Bruxism: A medical or dental issue? (2024)

The exact prevalence of SB is hard to determine as most bruxers (more than 80%) are unaware of their habit. Over time, wear patterns become more prominent with a noticeable flattening of the teeth, especially the canines, incisors, and even back to the molars.5 Each bruxism episode consists of repeated rhythmic masticatory muscle activity (RMMA) repeated rapidly, applying a powerful force on the enamel. Eventually, you will discover a barrage of damage, such as tooth chips, breaks, fractures, mandibular and maxillary tori, increased tooth mobility, increased muscle tone in the jaw, morning muscle fatigue for sleep bruxers, and TMJ discomfort.6 These are all indicators of bruxism and its consequences, but what causes the onset of this condition?

Contributors to bruxism

Multiple causes of bruxism have been hypothesized and studied, but there are still many unanswered questions. Initially, the condition was theorized to be due to uneven dental occlusion, but it was later categorized as a sleep disorder. Dentists would consider it an airway issue, but medical science doesn’t wholly agree. The fact that two different systems are at play—respiratory and neurological—makes it more complicated.
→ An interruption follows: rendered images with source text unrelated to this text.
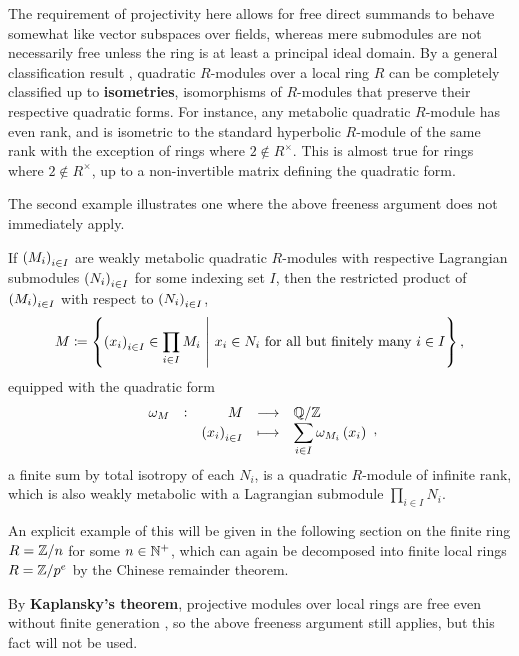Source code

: \begin{remark}
The requirement of projectivity here allows for free direct summands to behave somewhat like vector subspaces over fields, whereas mere submodules are not necessarily free unless the ring is at least a principal ideal domain. By a general classification result \cite[Remark 2.20]{PR12}, quadratic $ R $-modules over a local ring $ R $ can be completely classified up to \textbf{isometries}, isomorphisms of $ R $-modules that preserve their respective quadratic forms. For instance, any metabolic quadratic $ R $-module has even rank, and is isometric to the standard hyperbolic $ R $-module of the same rank with the exception of rings where $ 2 \not\in R^\times $. This is almost true for rings where $ 2 \not\in R^\times $, up to a non-invertible matrix defining the quadratic form.
\end{remark}

The second example illustrates one where the above freeness argument does not immediately apply.

\begin{example}
If $ \br{M_i}_{i \in I} $ are weakly metabolic quadratic $ R $-modules with respective Lagrangian submodules $ \br{N_i}_{i \in I} $ for some indexing set $ I $, then the restricted product of $ \br{M_i}_{i \in I} $ with respect to $ \br{N_i}_{i \in I} $,
$$ M \coloneqq \cbr{\br{x_i}_{i \in I} \in \prod_{i \in I} M_i \st x_i \in N_i \ \text{for all but finitely many} \ i \in I}, $$
equipped with the quadratic form
$$ \function[\omega_M]{M}{\QQ / \ZZ}{\br{x_i}_{i \in I}}{\displaystyle\sum_{i \in I} \omega_{M_i}\br{x_i}}, $$
a finite sum by total isotropy of each $ N_i $, is a quadratic $ R $-module of infinite rank, which is also weakly metabolic with a Lagrangian submodule $ \prod_{i \in I} N_i $.
\end{example}

An explicit example of this will be given in the following section on the finite ring $ R = \mathbb{Z} / n $ for some $ n \in \mathbb{N}^+ $, which can again be decomposed into finite local rings $ R = \mathbb{Z} / p^e $ by the Chinese remainder theorem.

\begin{remark}
By \textbf{Kaplansky's theorem}, projective modules over local rings are free even without finite generation \cite[Theorem 2]{Kap58}, so the above freeness argument still applies, but this fact will not be used.
\end{remark}

\pagebreak

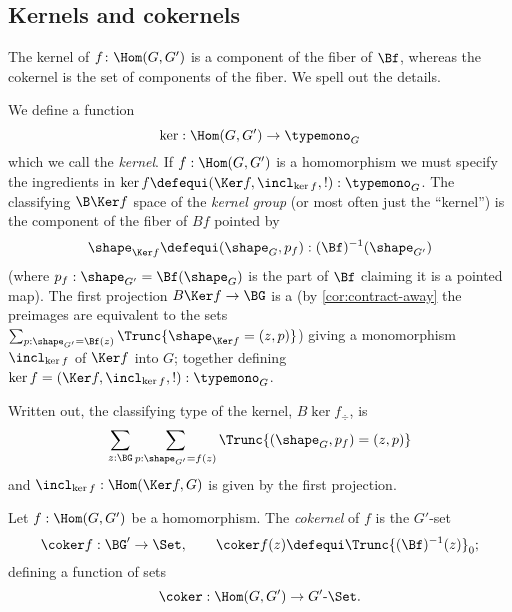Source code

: \subsection{Kernels and cokernels}
The kernel of $f\colon\Hom(G,G')$ is a component of the fiber of $\Bf$, whereas the cokernel is the set of components of the fiber.  We spell out the details.
\label{sec:kerandcoker}
\begin{definition}
  \label{def:kernel}
 We define a function
  $$\ker:\Hom(G,G')\to\typemono_G$$
  which we call the \emph{kernel}.
  If $f:\Hom(G,G')$  is a homomorphism we must specify the ingredients in  $\ker f\defequi(\Ker f,\incl_{\ker f},!):\typemono_G$.
  The classifying $\B\Ker f$ space of the \emph{kernel group}
 (or most often just the ``kernel'') is the component of the fiber of $Bf$ pointed by
 $$\shape_{\Ker f}\defequi(\shape_G,p_f):(\Bf)^{-1}(\shape_{G'})$$
  (where $p_f:\shape_{G'}=\Bf(\shape_G)$ is the part of $\Bf$ claiming it is a pointed map).
The first projection $B\Ker f\to \BG$ is a \covering (by \cref{cor:contract-away} the preimages are equivalent to the sets $\sum_{p:\shape_{G'}=\Bf(z)}\Trunc{\shape_{\Ker f}=(z,p)}$) giving a monomorphism
$\incl_{\ker f}$ of $\Ker f$ into $G$; together defining $\ker f=(\Ker f,\incl_{\ker f},!):\typemono_G$.
\end{definition}

Written out, the classifying type of the kernel,
$B\ker f_\div$, is $$\sum_{z:\BG}\sum_{p:\shape_{G'}=f(z)}\Trunc{(\shape_G,p_f)=(z,p)}$$
and $\incl_{\ker f}:\Hom(\Ker f, G)$ is given by the first projection.

\begin{definition}
  \label{def:cokernel}
  Let $f:\Hom(G,G')$  be a homomorphism.
The \emph{cokernel} of $f$ is the $G'$-set
\[
  \coker f:\BG'\to\Set,\qquad \coker f(z)\defequi  \Trunc{(\Bf)^{-1}(z)}_0;
\]
defining a function of sets
$$\coker:\Hom(G,G')\to G'\text{-}\Set.$$
\end{definition}

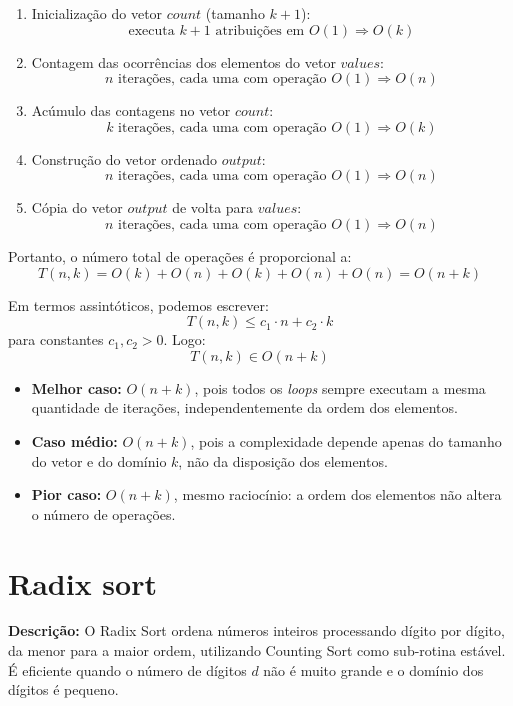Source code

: \begin{enumerate}
    \item Inicialização do vetor $count$ (tamanho $k+1$):
    \[
        \text{executa } k+1 \text{ atribuições em } O(1) \Rightarrow O(k)
    \]
    
    \item Contagem das ocorrências dos elementos do vetor $values$:
    \[
        n \text{ iterações, cada uma com operação } O(1) \Rightarrow O(n)
    \]
    
    \item Acúmulo das contagens no vetor $count$:
    \[
        k \text{ iterações, cada uma com operação } O(1) \Rightarrow O(k)
    \]
    
    \item Construção do vetor ordenado $output$:
    \[
        n \text{ iterações, cada uma com operação } O(1) \Rightarrow O(n)
    \]
    
    \item Cópia do vetor $output$ de volta para $values$:
    \[
        n \text{ iterações, cada uma com operação } O(1) \Rightarrow O(n)
    \]
\end{enumerate}

Portanto, o número total de operações é proporcional a:
\[
T(n, k) = O(k) + O(n) + O(k) + O(n) + O(n) = O(n + k)
\]

\noindent Em termos assintóticos, podemos escrever:
\[
T(n, k) \leq c_1 \cdot n + c_2 \cdot k
\]
para constantes $c_1, c_2 > 0$. Logo:
\[
T(n, k) \in O(n + k)
\]

\begin{itemize}
    \item \textbf{Melhor caso:} $O(n + k)$, pois todos os \textit{loops} sempre executam a mesma quantidade de iterações, independentemente da ordem dos elementos.
    
    \item \textbf{Caso médio:} $O(n + k)$, pois a complexidade depende apenas do tamanho do vetor e do domínio $k$, não da disposição dos elementos.
    
    \item \textbf{Pior caso:} $O(n + k)$, mesmo raciocínio: a ordem dos elementos não altera o número de operações.
\end{itemize}


\section{Radix sort}
\textbf{Descrição:} O Radix Sort ordena números inteiros processando dígito por dígito, da menor para a maior ordem, utilizando Counting Sort como sub-rotina estável. É eficiente quando o número de dígitos $d$ não é muito grande e o domínio dos dígitos é pequeno.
In reality, bruxism can be attributed to a wide variety and combination of factors, but there has been no conclusive testing that reveals a primary and consistent cause. Medically speaking, there appears to be a relationship between bruxing and neurological disorders, including migraine, headaches, and multiple sclerosis.7 Gastroesophageal reflux disease (GERD) is another contributing factor, and studies are increasingly showing a link between hypersomnia (excessive sleepiness during the day) and cardiovascular issues.8

The issue of bruxism may sometimes arise as a result of a traumatic brain injury or as part of a neurological disorder, such as Parkinson’s disease, dementia, or Alzheimer’s disease. Psychosocial issues, such as stress, anxiety, anger, and tension, are one group of potent influences. Awake bruxism, specifically, is associated with the stress caused by family responsibilities or work pressures.9 It is estimated that “nearly 70% of bruxism cases overall are the result of stress or anxiety.”10 Personality types with aggressive, controlling, or competitive behaviors also show increased bruxism.11 In combination with these mental and emotional factors, certain antidepressants known as selective serotonin reuptake inhibitors (SSRIs), such as fluoxetine and paroxetine, can cause bruxism in patients of any age, including children.12 A patient’s mental state heavily influences rates of bruxism as do other lifestyle choices, such as smoking tobacco, drinking alcohol,13 or using recreational drugs, such as MDMA.12 During dental assessments, professionals need to investigate their clients’ mental states, daily habits, and any prescriptions they are currently taking. While a patient’s genetic makeup is out of his or her control, it is another possible contributor to the development of bruxism.14

Nocturnal bruxism is currently classified as a sleep-related movement disorder.16 Sleep disorders and sleep arousal cycles show a strong link with SB in recent studies.17 Research shows that sleep apnea and SB tend to co-occur, but researchers have not yet been able to produce conclusive evidence to understand the actual relationship between sleep apnea and SB.18

Bruxism and sleep arousal patterns, in which a person shifts suddenly to another lighter REM state or even wakes up, have a connection as well.19 Researchers have discovered that SB sufferers show higher bruxism episodes during the ascending phase of the sleep cycle.20 This sleep disturbance can add to anxiety and low mood as well as cause a vicious cycle of stress and bruxism. Even vitamin D deficiency has been linked to this movement and general sleep disorder.21 Although sleeping supine is a favored position for many people, this sleep position can also increase the likelihood of bruxism.22 Another theory suggests neurotransmitters and the central nervous system are responsible for the ailment, with evidence that various neurotransmitters modulate SB in the central nervous system, and they can malfunction.10 Specifically, the basal ganglia are suggested to be responsible for hyperactivity during nocturnal bruxism, which has to do with the theory of neuroplasticity.23

Course of action treatment plans

Many of these influences are outside the dental realm, but as professionals, it is up to us to study the research and complete a proper analysis so we can counsel our patients on how to best manage this disorder. It may be time for us to take a more holistic approach and consider the factors causing bruxism rather than just prescribing a mouthguard to prevent damage. Historically, the dental community has been perplexed, using many different methodologies to treat nocturnal and diurnal bruxism. Some dentists merely address and repair the symptoms, whether they are broken teeth, abfraction lesions, or sensitive teeth, and ignore the underlying root causes. Other practitioners are more proactive and utilize standards such as the PRR4 to identify a patient’s risk level and develop a treatment strategy to avoid extreme occlusal wear, enamel damage, painful TMJ, and muscular issues.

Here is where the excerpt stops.